И вот появился Люсьен Дюваль. Сошел ли он действительно с полотна ее души, тоска ли ее оказалась такой сильной, или просто пришло время – Изабель не смела и задумываться, помня только его темные глаза, а еще теплые руки, которыми он прикасался к ней будто невзначай или просто потому, что это было необходимо в силу характера их уроков. Наверное, она почувствовала что-то сразу, как увидела его, когда он впервые вошел в музыкальный класс. Он был ослепителен, он был красив. Изабель, чья душа всегда тянулась к прекрасному, едва ли смогла бы обратить внимание на то, что не радовало глаз. Молодой человек был высок, строен, белокур и кареглаз. Он был одет по последней моде, держался с достоинством, был неизменно вежлив и учтив. Сначала Изабель подумала, что все ей показалось, и сила впечатления ослабнет, как только угаснет его новизна, но этого не происходило. Наоборот, теперь она с трудом могла контролировать свои мысли, то и дело возвращающиеся к молодому учителю, и тот факт, что мысли эти были тайными, тщательно скрываемыми, только подстегивало разыгрывающуюся фантазию.

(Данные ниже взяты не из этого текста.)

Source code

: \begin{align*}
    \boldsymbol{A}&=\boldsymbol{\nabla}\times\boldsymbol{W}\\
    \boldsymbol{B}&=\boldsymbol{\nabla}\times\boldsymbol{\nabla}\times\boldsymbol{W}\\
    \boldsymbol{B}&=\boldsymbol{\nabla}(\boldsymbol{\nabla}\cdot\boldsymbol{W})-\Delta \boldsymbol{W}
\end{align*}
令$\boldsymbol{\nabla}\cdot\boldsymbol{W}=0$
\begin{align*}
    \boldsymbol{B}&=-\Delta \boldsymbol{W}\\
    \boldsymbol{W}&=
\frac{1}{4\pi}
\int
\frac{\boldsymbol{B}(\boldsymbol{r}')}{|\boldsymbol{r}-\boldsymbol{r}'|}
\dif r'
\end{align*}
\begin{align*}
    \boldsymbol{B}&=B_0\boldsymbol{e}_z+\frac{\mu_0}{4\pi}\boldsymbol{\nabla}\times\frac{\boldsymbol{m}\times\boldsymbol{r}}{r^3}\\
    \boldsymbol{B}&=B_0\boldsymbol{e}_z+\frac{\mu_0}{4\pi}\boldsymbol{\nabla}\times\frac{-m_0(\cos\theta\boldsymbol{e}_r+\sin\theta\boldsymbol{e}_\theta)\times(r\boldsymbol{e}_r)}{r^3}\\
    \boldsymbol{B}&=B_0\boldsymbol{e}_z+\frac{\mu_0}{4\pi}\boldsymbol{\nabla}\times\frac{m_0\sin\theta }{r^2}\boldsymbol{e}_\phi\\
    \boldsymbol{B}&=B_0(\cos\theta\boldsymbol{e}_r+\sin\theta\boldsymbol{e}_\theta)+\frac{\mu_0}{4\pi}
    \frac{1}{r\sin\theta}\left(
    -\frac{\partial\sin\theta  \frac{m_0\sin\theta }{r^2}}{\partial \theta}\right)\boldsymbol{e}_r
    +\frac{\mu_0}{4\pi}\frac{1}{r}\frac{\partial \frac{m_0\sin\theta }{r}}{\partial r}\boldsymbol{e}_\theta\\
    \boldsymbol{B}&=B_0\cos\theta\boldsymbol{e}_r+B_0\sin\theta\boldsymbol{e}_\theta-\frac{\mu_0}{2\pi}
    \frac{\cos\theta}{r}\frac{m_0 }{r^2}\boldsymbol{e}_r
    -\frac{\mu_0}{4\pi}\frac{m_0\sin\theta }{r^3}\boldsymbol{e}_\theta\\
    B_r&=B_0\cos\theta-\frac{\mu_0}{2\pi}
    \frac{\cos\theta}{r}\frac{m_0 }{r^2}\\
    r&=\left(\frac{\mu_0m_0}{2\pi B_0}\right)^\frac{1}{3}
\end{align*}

Теперь, читая любовные романы, Изабель представляла себя в роли прекрасной героини, и с губ ее срывалось легкое и нежное: «Люсьен», после чего она вдруг пугалась того нового, что врывалось без спроса в ее сердце, и того, как бы кто случайно не услышал ее тайны – неизвестно, чего больше она боялась. Зато теперь образ ее имел определенные черты и конкретное имя. Люсьен… Имя это казалось ей самым лучшим, самым благозвучным и нежным, и она готова была повторять его тысячу раз, прежде чем заснуть. В тот самый момент, когда глаза ее уже слипались, в эту последнюю секунду тело ее охватывало незнакомое ощущение странного томления, трепета, и Изабель так хотелось удержать это новое чувство, чтобы прожить его полностью, но еще ни разу ей это не удавалось, потому как она засыпала.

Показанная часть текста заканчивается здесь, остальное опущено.